**Directions for this task:** Return all of the lines below exactly as they are.

Excerpts from a dataset
------------------------------------------------

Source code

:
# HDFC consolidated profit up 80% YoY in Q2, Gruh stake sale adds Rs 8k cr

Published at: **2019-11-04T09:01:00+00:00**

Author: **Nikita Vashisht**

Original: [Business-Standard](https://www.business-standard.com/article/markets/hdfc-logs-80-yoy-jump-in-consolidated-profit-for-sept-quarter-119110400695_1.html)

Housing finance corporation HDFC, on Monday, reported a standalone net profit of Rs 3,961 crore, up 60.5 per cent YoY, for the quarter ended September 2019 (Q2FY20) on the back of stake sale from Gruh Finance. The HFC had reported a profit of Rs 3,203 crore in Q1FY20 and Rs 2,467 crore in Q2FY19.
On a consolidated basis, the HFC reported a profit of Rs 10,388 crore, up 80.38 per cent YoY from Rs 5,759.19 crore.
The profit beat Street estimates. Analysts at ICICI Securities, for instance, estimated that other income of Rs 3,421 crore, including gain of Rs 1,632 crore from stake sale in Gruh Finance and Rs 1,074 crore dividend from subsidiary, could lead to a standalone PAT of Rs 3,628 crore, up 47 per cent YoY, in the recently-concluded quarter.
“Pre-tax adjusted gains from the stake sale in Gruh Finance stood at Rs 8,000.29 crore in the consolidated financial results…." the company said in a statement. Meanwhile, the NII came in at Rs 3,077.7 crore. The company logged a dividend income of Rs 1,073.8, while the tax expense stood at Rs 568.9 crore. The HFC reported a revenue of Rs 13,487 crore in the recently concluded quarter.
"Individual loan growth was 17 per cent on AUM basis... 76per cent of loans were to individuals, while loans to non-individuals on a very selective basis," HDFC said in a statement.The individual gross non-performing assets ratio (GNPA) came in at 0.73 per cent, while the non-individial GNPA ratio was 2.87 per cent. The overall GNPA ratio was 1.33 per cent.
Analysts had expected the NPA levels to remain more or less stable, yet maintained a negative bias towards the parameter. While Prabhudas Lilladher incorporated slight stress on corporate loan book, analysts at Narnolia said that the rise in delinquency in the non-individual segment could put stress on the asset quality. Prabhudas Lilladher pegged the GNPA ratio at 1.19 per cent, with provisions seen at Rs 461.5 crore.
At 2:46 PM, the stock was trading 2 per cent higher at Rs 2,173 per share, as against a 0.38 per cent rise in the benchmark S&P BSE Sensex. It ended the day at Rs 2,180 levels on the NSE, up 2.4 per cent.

------------------------------------------------

**Output for this task:**
Source code

:
# HDFC consolidated profit up 80% YoY in Q2, Gruh stake sale adds Rs 8k cr

Published at: **2019-11-04T09:01:00+00:00**

Author: **Nikita Vashisht**

Original: [Business-Standard](https://www.business-standard.com/article/markets/hdfc-logs-80-yoy-jump-in-consolidated-profit-for-sept-quarter-119110400695_1.html)

Housing finance corporation HDFC, on Monday, reported a standalone net profit of Rs 3,961 crore, up 60.5 per cent YoY, for the quarter ended September 2019 (Q2FY20) on the back of stake sale from Gruh Finance. The HFC had reported a profit of Rs 3,203 crore in Q1FY20 and Rs 2,467 crore in Q2FY19.
On a consolidated basis, the HFC reported a profit of Rs 10,388 crore, up 80.38 per cent YoY from Rs 5,759.19 crore.
The profit beat Street estimates. Analysts at ICICI Securities, for instance, estimated that other income of Rs 3,421 crore, including gain of Rs 1,632 crore from stake sale in Gruh Finance and Rs 1,074 crore dividend from subsidiary, could lead to a standalone PAT of Rs 3,628 crore, up 47 per cent YoY, in the recently-concluded quarter.
“Pre-tax adjusted gains from the stake sale in Gruh Finance stood at Rs 8,000.29 crore in the consolidated financial results…." the company said in a statement. Meanwhile, the NII came in at Rs 3,077.7 crore. The company logged a dividend income of Rs 1,073.8, while the tax expense stood at Rs 568.9 crore. The HFC reported a revenue of Rs 13,487 crore in the recently concluded quarter.
"Individual loan growth was 17 per cent on AUM basis... 76per cent of loans were to individuals, while loans to non-individuals on a very selective basis," HDFC said in a statement.The individual gross non-performing assets ratio (GNPA) came in at 0.73 per cent, while the non-individial GNPA ratio was 2.87 per cent. The overall GNPA ratio was 1.33 per cent.
Analysts had expected the NPA levels to remain more or less stable, yet maintained a negative bias towards the parameter. While Prabhudas Lilladher incorporated slight stress on corporate loan book, analysts at Narnolia said that the rise in delinquency in the non-individual segment could put stress on the asset quality. Prabhudas Lilladher pegged the GNPA ratio at 1.19 per cent, with provisions seen at Rs 461.5 crore.
At 2:46 PM, the stock was trading 2 per cent higher at Rs 2,173 per share, as against a 0.38 per cent rise in the benchmark S&P BSE Sensex. It ended the day at Rs 2,180 levels on the NSE, up 2.4 per cent.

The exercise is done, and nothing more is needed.